Langsung ke konten utama

NKRI Harga Mati sebuah slogan yang menjadi ideologi : Analisis Kritis teori hegemoni Antonio Gramsci.

Kemenangan Joko Widodo atas Prabowo dalam pilpres 2019 menandakan kemenangan keduanya atas Prabowo dua kali berturut-turut di ajang pesta demokrasi lima tahunan tersebut. Pesta Demokrasi di Indonesia sudah menjadi sebuah tradisi bagi bangsa Indonesia yang selalu dilaksanakan setiap lima tahun sekali.
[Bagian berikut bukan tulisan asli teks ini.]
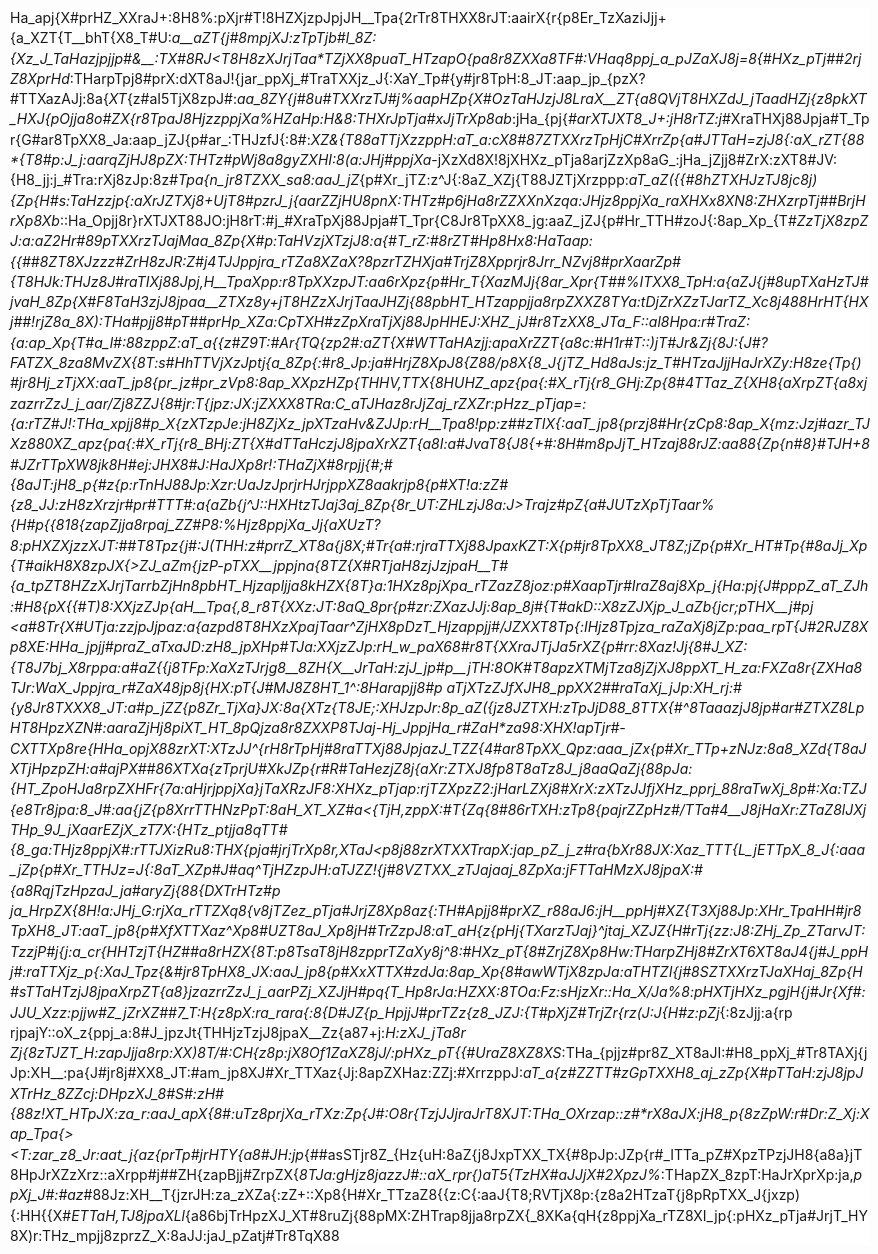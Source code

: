Ha_apj{X#prHZ_XXraJ+:8H8%:pXjr#T!8HZXjzpJpjJH__Tpa{2rTr8THXX8rJT:aairX{r{p8Er_TzXaziJjj+{a_XZT{T__bhT{X8_T#U:_a__aZT{j#8mpjXJ:zTpTjb#l_8Z:{Xz_J_TaHazjpjjp#&__:TX#8RJ<T8H8zXJrjTaa*TZjXX8puaT_HTzapO{pa8r8ZXXa8TF#:VHaq8ppj_a_pJZaXJ8j=8{#HXz_pTj##2rjZ8XprHd_:THarpTpj8#prX:dXT8aJ!{jar_ppXj_#TraTXXjz_J{:XaY_Tp#{y#jr8TpH:8_JT:aap_jp_{pzX?#TTXazAJj:8a{_XT_{z#aI5TjX8zpJ#:_aa_8ZY{j#8u#TXXrzTJ#j%aapHZp{X#_OzTaHJzjJ8LraX__ZT{a8QVjT8HXZdJ_jTaadHZj{z8pkXT_HXJ{pOjja8o#ZX{r8TpaJ8HjzzppjXa_%HZaHp:H&8:THXrJpTja#xJjTrXp8ab_:jHa_{pj{_#arXTJXT8_J+:jH8rTZ:j_#XraTHXj88Jpja#T_Tpr{G#ar8TpXX8_Ja:aap_jZJ{p#ar_:THJzfJ{:8#:_XZ&{T88aTTjXzzppH:_aT_a:cX8#87ZTXXrzTpHjC#XrrZp{a#_JTTaH=zjJ8{:aX_rZT{88 *{T8#p_:J_j:aarqZjHJ8pZX:THTz#pWj8a8gyZXHI:8(a:JHj_#ppjXa_-jXzXd8X!8jXHXz_pTja8arjZzXp8aG_:jHa_jZjj8#ZrX:zXT8#JV:{H8_jj:j_#Tra:rXj8zJp:8z#_Tpa{n_jr8TZXX_sa8:aaJ_jZ_{p#Xr_jTZ:z^J{:8aZ_XZj{T88JZTjXrzppp:_aT_aZ({{#8hZTXHJzTJ8jc8j){Zp{H#_s:TaHzzjp_{:aXrJZTXj8+UjT8#pzrJ_j{aarZZjHU8pnX:THTz#p6jHa8rZZXXnXzqa:JHjz8ppjXa_raXHXx8XN8:ZHXzrpTj##BrjHrXp8Xb_::Ha_Opjj8r}rXTJXT88JO:jH8rT:#j_#XraTpXj88Jpja#T_Tpr{C8Jr8TpXX8_jg:aaZ_jZJ{p#Hr_TTH#zoJ{:8ap_Xp_{T#_ZzTjX8zpZJ:_a:_aZ2Hr#89pTXXrzTJajMaa_8Zp{X#_p:TaHVzjXTzjJ8:_a{#T_rZ:#8rZT#Hp8Hx8:HaTaap:{{##8ZT8XJzzz#ZrH8zJR:Z_#j4TJJppjra_rTZa8XZaX?8pzrTZHXja#TrjZ8Xpprjr8Jrr_NZvj8#prXaarZp#{T8HJk:THJz8J#raTIXj88Jpj,H__TpaXpp:r8TpXXzpJT:aa6rXpz{p#Hr_T{XazMJj{8ar_Xpr{T##%ITXX8_TpH:_a{_aZJ{j#8upTXaHzTJ#jvaH_8Zp{X#_F8TaH3zjJ8jpaa__ZTXz8y+jT8HZzXJrjTaaJHZj{88pbHT_HTzappjja8rpZXXZ8TYa:tDjZrXZzTJarTZ_Xc8j488HrHT{HXj##!rjZ8a_8X)_:THa_#pjj8#pT##prHp_XZa:CpTXH#zZpXraTjXj88JpHHEJ:XHZ_jJ#r8TzXX8_JTa_F::_al8Hpa:r#TraZ:{a:_ap_Xp_{T#a_l#:88zppZ:_aT_a{{z#Z9T:#Ar{TQ{_zp2#:aZT{X#_WTTaHAzjj:apaXrZZT{a8c:#H1r#T::)jT#Jr&Zj{8J:{J#?FATZX_8za8MvZX{_8T:s#HhTTVjXzJptj{a_8Zp_{:#_r8_Jp:ja#HrjZ8XpJ8{Z88/_p8X{8_J{jTZ_Hd8aJs:jz_T#HTzaJjjHaJrXZy:H8ze{_Tp_{)#jr8Hj_zTjXX:aaT_jp8{pr_jz#pr_zVp8:8ap_XXpzHZp{THHV,TTX{8HUHZ_apz{pa{:#X_rTj{r8_GHj:Zp{8#_4TTaz_Z{XH8{aXrpZT{a8xjzazrrZzJ_j_aar/Zj8ZZJ{8#jr:T{jpz:JX:jZXXX8TRa:C_aTJHaz8rJjZaj_rZXZr:pHzz_pTjap=:{a:rTZ#J!:THa_xpjj8#p_X{zXTzpJe:jH8ZjXz_jpXTzaHv&ZJJp:rH__Tpa8!pp:z##_zTIX{:aaT_jp8{przj8#Hr{zCp8:8ap_X{mz:Jzj#azr_TJXz880XZ_apz{pa{:#X_rTj{r8_BHj:ZT{X#_dTTaHczjJ8jpaXrXZT{a8I:a#JvaT8{J8{+#:8H#_m8pJjT_HTzaj88rJZ:aa88{Zp{n#8}#TJH+8#JZrTTpXW8jk8H#ej:JHX8#J_:HaJXp8r!_:THaZjX#8rpjj{#;#{8aJT:jH8_p{#z{p_:rTnHJ88Jp:Xzr:UaJzJprjrHJrjppXZ8aakrjp8{p#XT!a:_zZ#{z8_JJ:zH8zXrzjr#pr#TTT#:_a{_aZb{j^J::HXHtzTJaj3aj_8Zp{8r_UT:ZHLzjJ8a:J>Trajz#pZ{a#JUTzXpTjTaar%{H_#p_{{818{zapZjja8rpaj_ZZ#P8:%Hjz8ppjXa_Jj{aXUzT?8:pHXZXjzzXJT:##T8Tpz{j#:J(THH:z_#prrZ_XT8a{j8X;#Tr{a#:rjraTTXj88JpaxKZT:X_{p#jr8TpXX8_JT8Z_;_jZp{p#Xr_HT_#Tp{#8aJj_Xp_{T#aikH8X8zpJX{>ZJ_aZm{jzP-pTXX__jppjna{_8TZ{X#_RTjaH8zjJzjpaH__T#{a_tpZT8HZzXJrjTarrbZjHn8pbHT_Hjzapljja8kHZX{_8T}a:1HXz8pjXpa_rTZazZ8joz:p#XaapTjr#IraZ8aj8Xp_j{Ha_:pj{J#pppZ_aT_ZJh:#H8_{pX{{#T)8:XXjzZJp{aH__Tpa{,8_r8T{XXz:JT:8aQ_8pr{p#zr_:ZXazJJj:8ap_8j#{T#akD::X8zZJXjp_J_aZb{jcr;pTHX__j#pj
<a#_8Tr{X#_UTja:zzjpJjpaz__:a{azpd8T8HXzXpajTaar^ZjHX8pDzT_Hjzappjj#_/JZXXT8Tp{:IHjz8Tpjza_raZaXj8jZp:paa_rpT{J#2RJZ8Xp8XE_:HHa_jpjj_#praZ_aTxaJD:zH8_jpXHp#TJa:XXjzZJp:rH_w_paX68#r8T{XXraJTjJa5rXZ_{p#rr_:8Xaz!Jj{8#J_XZ:{T8J7bj_X8rppa:_a#_aZ{{j8TFp:XaXzTJrjg8__8ZH{X__JrTaH:zjJ_jp#p__jTH:8OK#T8apzXTMjTza8jZjXJ8ppXT_H_za:FXZa8r{ZXHa8TJr:WaX_Jppjra_r#ZaX48jp8j{HX_:pT{J#MJ8Z8HT_1^_:8Harapjj8#p aTjXTzZJfXJH8_ppXX2##raTaXj_jJp:XH_rj:#{y8Jr8TXXX8_JT:a#p_jZZ{p8Zr_TjXa_}JX:8a{_XTz{T8JE;:XHJzpJr:_8p_aZ({jz8JZTXH:zTpJjD88_8TTX{#_^8TaaazjJ8jp#ar#ZTXZ8LpHT8HpzXZN#:aaraZjHj8piXT_HT_8pQjza8r8ZXXP8TJaj-Hj_JppjHa_r#ZaH*za98:XHX!apTjr#-CXTTXp8re_{HHa_opjX88zrXT:XTzJJ^{rH8rTpHj_#8raTTXj88JpjazJ_TZZ{4#ar8TpXX_Qpz:aaa_jZx{p#Xr_TTp+zNJz:8a8_XZd{T8aJXTjHpzpZH:_a#_ajPX##86XTXa{zTprjU#XkJZp{r#_R#TaHezjZ8j{aXr:ZTXJ8fp8T8aTz8J_j8aaQaZj{88pJa:{HT_ZpoHJa8rpZXHFr{7a:aHjrjppjXa_}jTaXRzJF8:XHXz_pTjap:rjTZXpzZ2_:jHarLZXj8#XrX:zXTzJJfjXHz_pprj_88raTwXj_8p#:Xa:_TZJ{e8Tr8jpa:8_J#:aa{_jZ_{p8XrrTTHNzPpT:8aH_XT_XZ#a<{TjH,zppX:_#T{_Zq{8#86rTXH:zTp8{pajrZZpHz#_/TTa#4__J8jHaXr:ZTaZ8lJXjTHp_9J_jXaarEZjX_zT7X:{HTz_ptjja8qTT#{_8_ga:THjz8ppjX#:rTTJXizRu8:THX__{pja#jrjTrXp8r,_XTaJ_<p8j88zrXTXXTrapX:jap_pZ_j_z#ra{bXr88JX:Xaz_TTT{L_jETTpX_8_J{:aaa_jZp{p#Xr_TTHJz=J{:8aT_XZp#J#aq^TjHZzpJH:_aTJZZ!{j#8VZTXX_zTJajaaj_8ZpXa:jFTTaHMzXJ8jpaX__:#{a8RqjTzHpzaJ_ja#aryZj{88{DXTrHTz#p ja_HrpZX{_8H!a:JHj_G:rjXa_rTTZXq8{v8jTZez_pTja#JrjZ8Xp8az{:TH#_Apjj8#prXZ_r88aJ6:jH__ppHj_#XZ{T3Xj88Jp:XHr_TpaHH#jr8TpXH8_JT:aaT_jp8{p#XfXTTXaz^Xp8#UZT8aJ_Xp8jH#TrZzpJ8:_aT_aH{z{pHj{TXarzTJaj}^_jtaj_XZJZ_{H#rTj{zz:J8:ZHj_Zp_ZTarvJT:TzzjP#j{j:a_cr{HHTzjT{HZ##a8rHZX{_8T:p8TsaT8jH8zpprTZaXy8j^8:#HXz_pT{8#ZrjZ8Xp8Hw_:THarpZHj8#ZrXT6XT8aJ4{j#J_ppHj_#:raTTXjz_p{:XaJ_Tpz{&#jr8TpHX8_JX:aaJ_jp8{p#XxXTTX#zdJa:8ap_Xp_{8#awWTjX8zpJa:_aTHTZI{j#8SZTXXrzTJaXHaj_8Zp{H#_sTTaHTzjJ8jpaXrpZT{a8}jzazrrZzJ_j_aarPZj_XZJjH#pq{T_Hp8rJa:HZXX:8TOa:Fz_:sHjzXr::Ha_X/Ja%8:pHXTjHXz_pgjH{j#Jr{Xf#:JJU_Xzz:pjjw#Z_jZrXZ##7_T:H{z8pX:ra_rara{:8{D#JZ{p_HpjjJ#prTZz{z8_JZJ:{T_#pXjZ#TrjZr{rz(J:J{H#z:pZj_{:8zJjj:a{rp rjpajY::oX_z{ppj_a:8#J_jpzJt{THHjzTzjJ8jpaX__Zz{a87+j:_H:zXJ_jTa8r Zj{8zTJZT_H:zapJjja8rp:XX)8T/#:CH{z8p:jX8Of1ZaXZ8jJ/:pHXz_pT{{#UraZ8XZ8XS_:THa_{pjjz#pr8Z_XT8aJI:#H8_ppXj_#Tr8TAXj{jJp:XH__:pa{J#jr8j#XX8_JT:#am_jp8XJ#Xr_TTXaz{Jj:8apZXHaz:ZZj:#XrrzppJ:_aT_a{_z#ZZTT#zGpTXXH8_aj_zZp{X#_pTTaH:zjJ8jpJXTrHz_8ZZcj:DHpzXJ_8#S#:zH#{88z!XT_HTpJX:za_r:aaJ_apX{8#:uTz8prjXa_rTXz_:Zp{J#:O8r_{TzjJJjraJrT8XJT:THa_OXrzap::z#*rX8aJX:jH8_p{8zZpW:r#Dr:Z_Xj:Xap_Tpa{><T:zar_z8_Jr:aat_j{az{prTp#jrHTY{a8#JH:jp_{##asSTjr8Z_{Hz{uH:8aZ{j8JxpTXX_TX{#8pJp:JZp{r#_ITTa_pZ#XpzTPzjJH8{a8a}jT8HpJrXZzXrz::aXrpp#j##ZH{zapBjj#ZrpZX{_8TJa:gHjz8jazzJ#::aX_rpr{)aT5{TzHX#aJJjX#2XpzJ%_:THapZX_8zpT:HaJrXprXp:ja,_ppXj_J#:#az_#88Jz:XH__T{jzrJH:za_zXZa{:zZ+::Xp8{H#Xr_TTzaZ8{{z:C{:aaJ{T8;RVTjX8p:{z8a2HTzaT{j8pRpTXX_J{jxzp){:HH{{X#_ETTaH,_TJ8jpaXLl__{a86bjTrHpzXJ_XT#8ruZj{88pMX:ZHTrap8jja8rpZX{_8XKa{qH{z8ppjXa_rTZ8XI_jp{:pHXz_pTja#JrjT_HY8X)r:THz_mpjj8zprzZ_X:8aJJ:jaJ_pZatj#Tr8TqX88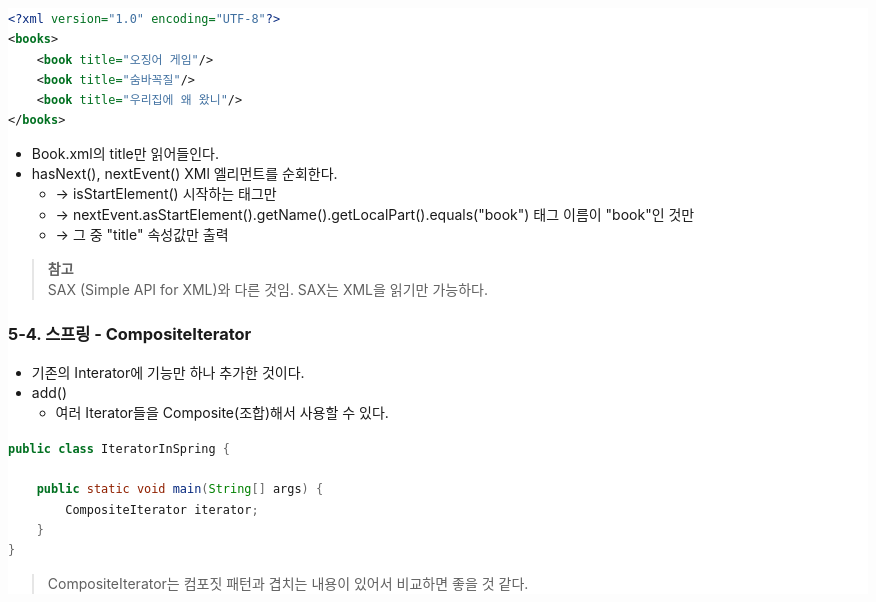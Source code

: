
 ```xml
<?xml version="1.0" encoding="UTF-8"?>
<books>
    <book title="오징어 게임"/>
    <book title="숨바꼭질"/>
    <book title="우리집에 왜 왔니"/>
</books>
```

-   Book.xml의 title만 읽어들인다.
-   hasNext(), nextEvent() XMl 엘리먼트를 순회한다.
    -   → isStartElement() 시작하는 태그만
    -   → nextEvent.asStartElement().getName().getLocalPart().equals("book") 태그 이름이 "book"인 것만
    -   → 그 중 "title" 속성값만 출력

> **참고**  
> SAX (Simple API for XML)와 다른 것임. SAX는 XML을 읽기만 가능하다.

### 5-4. 스프링 - CompositeIterator

-   기존의 Interator에 기능만 하나 추가한 것이다.
-   add()
    -   여러 Iterator들을 Composite(조합)해서 사용할 수 있다.

```java
public class IteratorInSpring {

    public static void main(String[] args) {
        CompositeIterator iterator;
    }
}
```

> CompositeIterator는 컴포짓 패턴과 겹치는 내용이 있어서 비교하면 좋을 것 같다.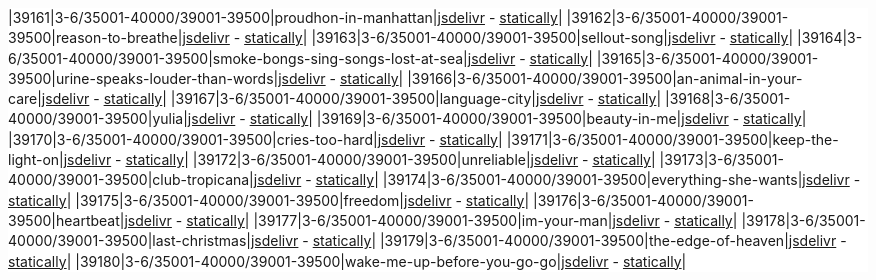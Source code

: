 |39161|3-6/35001-40000/39001-39500|proudhon-in-manhattan|[jsdelivr](https://cdn.jsdelivr.net/gh/dbchord/webp-old-c-600x600_3-6/35001-40000/39001-39500/proudhon-in-manhattan.webp) - [statically](https://cdn.statically.io/gh/dbchord/webp-old-c-600x600_3-6/img/35001-40000/39001-39500/proudhon-in-manhattan.webp)|
|39162|3-6/35001-40000/39001-39500|reason-to-breathe|[jsdelivr](https://cdn.jsdelivr.net/gh/dbchord/webp-old-c-600x600_3-6/35001-40000/39001-39500/reason-to-breathe.webp) - [statically](https://cdn.statically.io/gh/dbchord/webp-old-c-600x600_3-6/img/35001-40000/39001-39500/reason-to-breathe.webp)|
|39163|3-6/35001-40000/39001-39500|sellout-song|[jsdelivr](https://cdn.jsdelivr.net/gh/dbchord/webp-old-c-600x600_3-6/35001-40000/39001-39500/sellout-song.webp) - [statically](https://cdn.statically.io/gh/dbchord/webp-old-c-600x600_3-6/img/35001-40000/39001-39500/sellout-song.webp)|
|39164|3-6/35001-40000/39001-39500|smoke-bongs-sing-songs-lost-at-sea|[jsdelivr](https://cdn.jsdelivr.net/gh/dbchord/webp-old-c-600x600_3-6/35001-40000/39001-39500/smoke-bongs-sing-songs-lost-at-sea.webp) - [statically](https://cdn.statically.io/gh/dbchord/webp-old-c-600x600_3-6/img/35001-40000/39001-39500/smoke-bongs-sing-songs-lost-at-sea.webp)|
|39165|3-6/35001-40000/39001-39500|urine-speaks-louder-than-words|[jsdelivr](https://cdn.jsdelivr.net/gh/dbchord/webp-old-c-600x600_3-6/35001-40000/39001-39500/urine-speaks-louder-than-words.webp) - [statically](https://cdn.statically.io/gh/dbchord/webp-old-c-600x600_3-6/img/35001-40000/39001-39500/urine-speaks-louder-than-words.webp)|
|39166|3-6/35001-40000/39001-39500|an-animal-in-your-care|[jsdelivr](https://cdn.jsdelivr.net/gh/dbchord/webp-old-c-600x600_3-6/35001-40000/39001-39500/an-animal-in-your-care.webp) - [statically](https://cdn.statically.io/gh/dbchord/webp-old-c-600x600_3-6/img/35001-40000/39001-39500/an-animal-in-your-care.webp)|
|39167|3-6/35001-40000/39001-39500|language-city|[jsdelivr](https://cdn.jsdelivr.net/gh/dbchord/webp-old-c-600x600_3-6/35001-40000/39001-39500/language-city.webp) - [statically](https://cdn.statically.io/gh/dbchord/webp-old-c-600x600_3-6/img/35001-40000/39001-39500/language-city.webp)|
|39168|3-6/35001-40000/39001-39500|yulia|[jsdelivr](https://cdn.jsdelivr.net/gh/dbchord/webp-old-c-600x600_3-6/35001-40000/39001-39500/yulia.webp) - [statically](https://cdn.statically.io/gh/dbchord/webp-old-c-600x600_3-6/img/35001-40000/39001-39500/yulia.webp)|
|39169|3-6/35001-40000/39001-39500|beauty-in-me|[jsdelivr](https://cdn.jsdelivr.net/gh/dbchord/webp-old-c-600x600_3-6/35001-40000/39001-39500/beauty-in-me.webp) - [statically](https://cdn.statically.io/gh/dbchord/webp-old-c-600x600_3-6/img/35001-40000/39001-39500/beauty-in-me.webp)|
|39170|3-6/35001-40000/39001-39500|cries-too-hard|[jsdelivr](https://cdn.jsdelivr.net/gh/dbchord/webp-old-c-600x600_3-6/35001-40000/39001-39500/cries-too-hard.webp) - [statically](https://cdn.statically.io/gh/dbchord/webp-old-c-600x600_3-6/img/35001-40000/39001-39500/cries-too-hard.webp)|
|39171|3-6/35001-40000/39001-39500|keep-the-light-on|[jsdelivr](https://cdn.jsdelivr.net/gh/dbchord/webp-old-c-600x600_3-6/35001-40000/39001-39500/keep-the-light-on.webp) - [statically](https://cdn.statically.io/gh/dbchord/webp-old-c-600x600_3-6/img/35001-40000/39001-39500/keep-the-light-on.webp)|
|39172|3-6/35001-40000/39001-39500|unreliable|[jsdelivr](https://cdn.jsdelivr.net/gh/dbchord/webp-old-c-600x600_3-6/35001-40000/39001-39500/unreliable.webp) - [statically](https://cdn.statically.io/gh/dbchord/webp-old-c-600x600_3-6/img/35001-40000/39001-39500/unreliable.webp)|
|39173|3-6/35001-40000/39001-39500|club-tropicana|[jsdelivr](https://cdn.jsdelivr.net/gh/dbchord/webp-old-c-600x600_3-6/35001-40000/39001-39500/club-tropicana.webp) - [statically](https://cdn.statically.io/gh/dbchord/webp-old-c-600x600_3-6/img/35001-40000/39001-39500/club-tropicana.webp)|
|39174|3-6/35001-40000/39001-39500|everything-she-wants|[jsdelivr](https://cdn.jsdelivr.net/gh/dbchord/webp-old-c-600x600_3-6/35001-40000/39001-39500/everything-she-wants.webp) - [statically](https://cdn.statically.io/gh/dbchord/webp-old-c-600x600_3-6/img/35001-40000/39001-39500/everything-she-wants.webp)|
|39175|3-6/35001-40000/39001-39500|freedom|[jsdelivr](https://cdn.jsdelivr.net/gh/dbchord/webp-old-c-600x600_3-6/35001-40000/39001-39500/freedom.webp) - [statically](https://cdn.statically.io/gh/dbchord/webp-old-c-600x600_3-6/img/35001-40000/39001-39500/freedom.webp)|
|39176|3-6/35001-40000/39001-39500|heartbeat|[jsdelivr](https://cdn.jsdelivr.net/gh/dbchord/webp-old-c-600x600_3-6/35001-40000/39001-39500/heartbeat.webp) - [statically](https://cdn.statically.io/gh/dbchord/webp-old-c-600x600_3-6/img/35001-40000/39001-39500/heartbeat.webp)|
|39177|3-6/35001-40000/39001-39500|im-your-man|[jsdelivr](https://cdn.jsdelivr.net/gh/dbchord/webp-old-c-600x600_3-6/35001-40000/39001-39500/im-your-man.webp) - [statically](https://cdn.statically.io/gh/dbchord/webp-old-c-600x600_3-6/img/35001-40000/39001-39500/im-your-man.webp)|
|39178|3-6/35001-40000/39001-39500|last-christmas|[jsdelivr](https://cdn.jsdelivr.net/gh/dbchord/webp-old-c-600x600_3-6/35001-40000/39001-39500/last-christmas.webp) - [statically](https://cdn.statically.io/gh/dbchord/webp-old-c-600x600_3-6/img/35001-40000/39001-39500/last-christmas.webp)|
|39179|3-6/35001-40000/39001-39500|the-edge-of-heaven|[jsdelivr](https://cdn.jsdelivr.net/gh/dbchord/webp-old-c-600x600_3-6/35001-40000/39001-39500/the-edge-of-heaven.webp) - [statically](https://cdn.statically.io/gh/dbchord/webp-old-c-600x600_3-6/img/35001-40000/39001-39500/the-edge-of-heaven.webp)|
|39180|3-6/35001-40000/39001-39500|wake-me-up-before-you-go-go|[jsdelivr](https://cdn.jsdelivr.net/gh/dbchord/webp-old-c-600x600_3-6/35001-40000/39001-39500/wake-me-up-before-you-go-go.webp) - [statically](https://cdn.statically.io/gh/dbchord/webp-old-c-600x600_3-6/img/35001-40000/39001-39500/wake-me-up-before-you-go-go.webp)|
Pilpres tahun 2019 adalah terakhir kali pesta demokrasi di Indonesia dilaksanakan. Dalam pesta demokrasi terdapat pertarungan para calon presiden dan calon wakil presiden yang berebut menuju kursi kekuasaan tertinggi di Indonesia. Selain pertarungan sang calon juga terdapat pertarungan ideologi di kedua belah pihak. Pada pilpres 2019 pertarungan Ideologi antara kubu Jokowi dengan slogan NKRI Harga Mati dengan kubu prabowo dengan slogan NKRI bersyariat menjadi sangat terlihat. Dengan kemenangan ini terlegitimasi sudah ideologi yang dibawa kubu Jokowi sebagai ideologi yang mutlak dengan kuatnya di segala lini pemerintahan.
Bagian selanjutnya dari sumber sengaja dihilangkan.